====== Source material ======

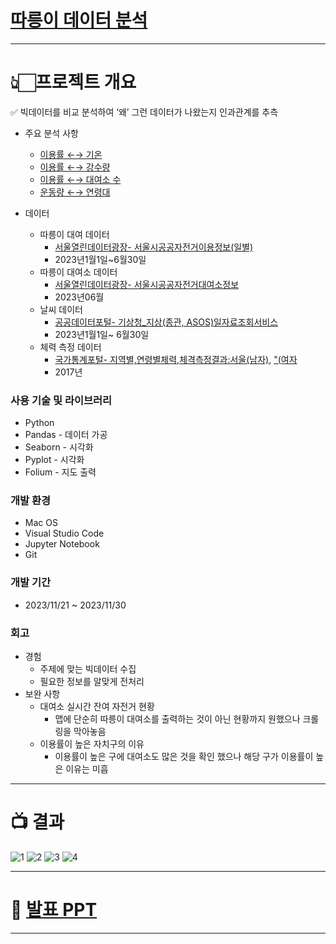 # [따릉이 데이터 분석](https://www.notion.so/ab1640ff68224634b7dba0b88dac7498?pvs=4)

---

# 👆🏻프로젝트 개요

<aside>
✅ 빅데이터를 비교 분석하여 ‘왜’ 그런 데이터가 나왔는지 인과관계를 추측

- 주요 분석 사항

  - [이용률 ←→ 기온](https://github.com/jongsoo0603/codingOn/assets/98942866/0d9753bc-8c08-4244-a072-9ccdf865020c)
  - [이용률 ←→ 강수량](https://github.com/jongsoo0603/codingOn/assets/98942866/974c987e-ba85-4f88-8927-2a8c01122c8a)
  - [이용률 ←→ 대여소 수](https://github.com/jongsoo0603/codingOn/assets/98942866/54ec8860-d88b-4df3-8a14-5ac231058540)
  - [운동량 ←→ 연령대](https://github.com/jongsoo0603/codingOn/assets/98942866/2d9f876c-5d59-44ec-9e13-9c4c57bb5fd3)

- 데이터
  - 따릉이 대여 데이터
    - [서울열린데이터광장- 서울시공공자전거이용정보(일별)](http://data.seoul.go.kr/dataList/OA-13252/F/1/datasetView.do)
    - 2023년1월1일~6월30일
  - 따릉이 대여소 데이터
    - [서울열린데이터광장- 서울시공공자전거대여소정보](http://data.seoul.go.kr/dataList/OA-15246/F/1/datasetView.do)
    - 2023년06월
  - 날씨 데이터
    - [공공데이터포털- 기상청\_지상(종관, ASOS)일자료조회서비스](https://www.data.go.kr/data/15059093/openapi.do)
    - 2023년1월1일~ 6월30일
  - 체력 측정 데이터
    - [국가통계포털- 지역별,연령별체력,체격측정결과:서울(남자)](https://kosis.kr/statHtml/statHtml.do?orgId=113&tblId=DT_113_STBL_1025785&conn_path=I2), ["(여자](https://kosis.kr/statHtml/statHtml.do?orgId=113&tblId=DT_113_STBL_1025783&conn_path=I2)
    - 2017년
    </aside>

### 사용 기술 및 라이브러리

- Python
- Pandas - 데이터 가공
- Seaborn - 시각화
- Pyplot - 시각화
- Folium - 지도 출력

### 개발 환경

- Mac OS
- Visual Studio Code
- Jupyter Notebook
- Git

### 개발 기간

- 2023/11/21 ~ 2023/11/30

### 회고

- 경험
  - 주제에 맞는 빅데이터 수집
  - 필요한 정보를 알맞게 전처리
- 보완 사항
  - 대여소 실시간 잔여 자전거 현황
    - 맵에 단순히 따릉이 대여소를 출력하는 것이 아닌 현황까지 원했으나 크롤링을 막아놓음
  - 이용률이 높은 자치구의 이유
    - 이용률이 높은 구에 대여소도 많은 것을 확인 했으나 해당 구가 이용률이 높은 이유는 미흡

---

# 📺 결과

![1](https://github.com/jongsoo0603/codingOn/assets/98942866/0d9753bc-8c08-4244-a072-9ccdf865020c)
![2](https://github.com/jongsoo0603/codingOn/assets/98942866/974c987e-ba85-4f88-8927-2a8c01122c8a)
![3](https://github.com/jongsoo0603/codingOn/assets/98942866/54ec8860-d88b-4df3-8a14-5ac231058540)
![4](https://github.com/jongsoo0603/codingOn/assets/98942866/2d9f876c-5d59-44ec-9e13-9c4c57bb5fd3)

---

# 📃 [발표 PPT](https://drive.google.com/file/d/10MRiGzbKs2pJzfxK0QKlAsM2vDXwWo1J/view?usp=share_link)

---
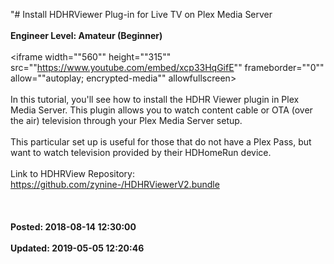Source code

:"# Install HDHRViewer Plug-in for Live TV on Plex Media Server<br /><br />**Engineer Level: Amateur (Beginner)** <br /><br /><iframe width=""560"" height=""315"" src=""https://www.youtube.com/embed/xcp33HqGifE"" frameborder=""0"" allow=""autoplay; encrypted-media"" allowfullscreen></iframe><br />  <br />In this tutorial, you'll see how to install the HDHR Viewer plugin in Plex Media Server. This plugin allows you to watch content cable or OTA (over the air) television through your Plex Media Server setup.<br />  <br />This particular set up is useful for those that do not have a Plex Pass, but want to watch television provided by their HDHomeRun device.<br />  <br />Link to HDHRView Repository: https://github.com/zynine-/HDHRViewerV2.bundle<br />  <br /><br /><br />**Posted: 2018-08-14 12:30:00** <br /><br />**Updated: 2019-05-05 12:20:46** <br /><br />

======

| What is expected |
Whenever a picture appears in the listing, leave it out; copy everything else exactly.

| Output for this exercise |
 # [따릉이 데이터 분석](https://www.notion.so/ab1640ff68224634b7dba0b88dac7498?pvs=4)

---

# 👆🏻프로젝트 개요

<aside>
✅ 빅데이터를 비교 분석하여 ‘왜’ 그런 데이터가 나왔는지 인과관계를 추측

- 주요 분석 사항

  - [이용률 ←→ 기온](https://github.com/jongsoo0603/codingOn/assets/98942866/0d9753bc-8c08-4244-a072-9ccdf865020c)
  - [이용률 ←→ 강수량](https://github.com/jongsoo0603/codingOn/assets/98942866/974c987e-ba85-4f88-8927-2a8c01122c8a)
  - [이용률 ←→ 대여소 수](https://github.com/jongsoo0603/codingOn/assets/98942866/54ec8860-d88b-4df3-8a14-5ac231058540)
  - [운동량 ←→ 연령대](https://github.com/jongsoo0603/codingOn/assets/98942866/2d9f876c-5d59-44ec-9e13-9c4c57bb5fd3)

- 데이터
  - 따릉이 대여 데이터
    - [서울열린데이터광장- 서울시공공자전거이용정보(일별)](http://data.seoul.go.kr/dataList/OA-13252/F/1/datasetView.do)
    - 2023년1월1일~6월30일
  - 따릉이 대여소 데이터
    - [서울열린데이터광장- 서울시공공자전거대여소정보](http://data.seoul.go.kr/dataList/OA-15246/F/1/datasetView.do)
    - 2023년06월
  - 날씨 데이터
    - [공공데이터포털- 기상청\_지상(종관, ASOS)일자료조회서비스](https://www.data.go.kr/data/15059093/openapi.do)
    - 2023년1월1일~ 6월30일
  - 체력 측정 데이터
    - [국가통계포털- 지역별,연령별체력,체격측정결과:서울(남자)](https://kosis.kr/statHtml/statHtml.do?orgId=113&tblId=DT_113_STBL_1025785&conn_path=I2), ["(여자](https://kosis.kr/statHtml/statHtml.do?orgId=113&tblId=DT_113_STBL_1025783&conn_path=I2)
    - 2017년
    </aside>

### 사용 기술 및 라이브러리

- Python
- Pandas - 데이터 가공
- Seaborn - 시각화
- Pyplot - 시각화
- Folium - 지도 출력

### 개발 환경

- Mac OS
- Visual Studio Code
- Jupyter Notebook
- Git

### 개발 기간

- 2023/11/21 ~ 2023/11/30

### 회고

- 경험
  - 주제에 맞는 빅데이터 수집
  - 필요한 정보를 알맞게 전처리
- 보완 사항
  - 대여소 실시간 잔여 자전거 현황
    - 맵에 단순히 따릉이 대여소를 출력하는 것이 아닌 현황까지 원했으나 크롤링을 막아놓음
  - 이용률이 높은 자치구의 이유
    - 이용률이 높은 구에 대여소도 많은 것을 확인 했으나 해당 구가 이용률이 높은 이유는 미흡

---

# 📺 결과

![1](https://github.com/jongsoo0603/codingOn/assets/98942866/0d9753bc-8c08-4244-a072-9ccdf865020c)
![2](https://github.com/jongsoo0603/codingOn/assets/98942866/974c987e-ba85-4f88-8927-2a8c01122c8a)
![3](https://github.com/jongsoo0603/codingOn/assets/98942866/54ec8860-d88b-4df3-8a14-5ac231058540)
![4](https://github.com/jongsoo0603/codingOn/assets/98942866/2d9f876c-5d59-44ec-9e13-9c4c57bb5fd3)

---

# 📃 [발표 PPT](https://drive.google.com/file/d/10MRiGzbKs2pJzfxK0QKlAsM2vDXwWo1J/view?usp=share_link)

---
Source code

:"# Install HDHRViewer Plug-in for Live TV on Plex Media Server<br /><br />**Engineer Level: Amateur (Beginner)** <br /><br /><iframe width=""560"" height=""315"" src=""https://www.youtube.com/embed/xcp33HqGifE"" frameborder=""0"" allow=""autoplay; encrypted-media"" allowfullscreen></iframe><br />  <br />In this tutorial, you'll see how to install the HDHR Viewer plugin in Plex Media Server. This plugin allows you to watch content cable or OTA (over the air) television through your Plex Media Server setup.<br />  <br />This particular set up is useful for those that do not have a Plex Pass, but want to watch television provided by their HDHomeRun device.<br />  <br />Link to HDHRView Repository: https://github.com/zynine-/HDHRViewerV2.bundle<br />  <br /><br /><br />**Posted: 2018-08-14 12:30:00** <br /><br />**Updated: 2019-05-05 12:20:46** <br /><br />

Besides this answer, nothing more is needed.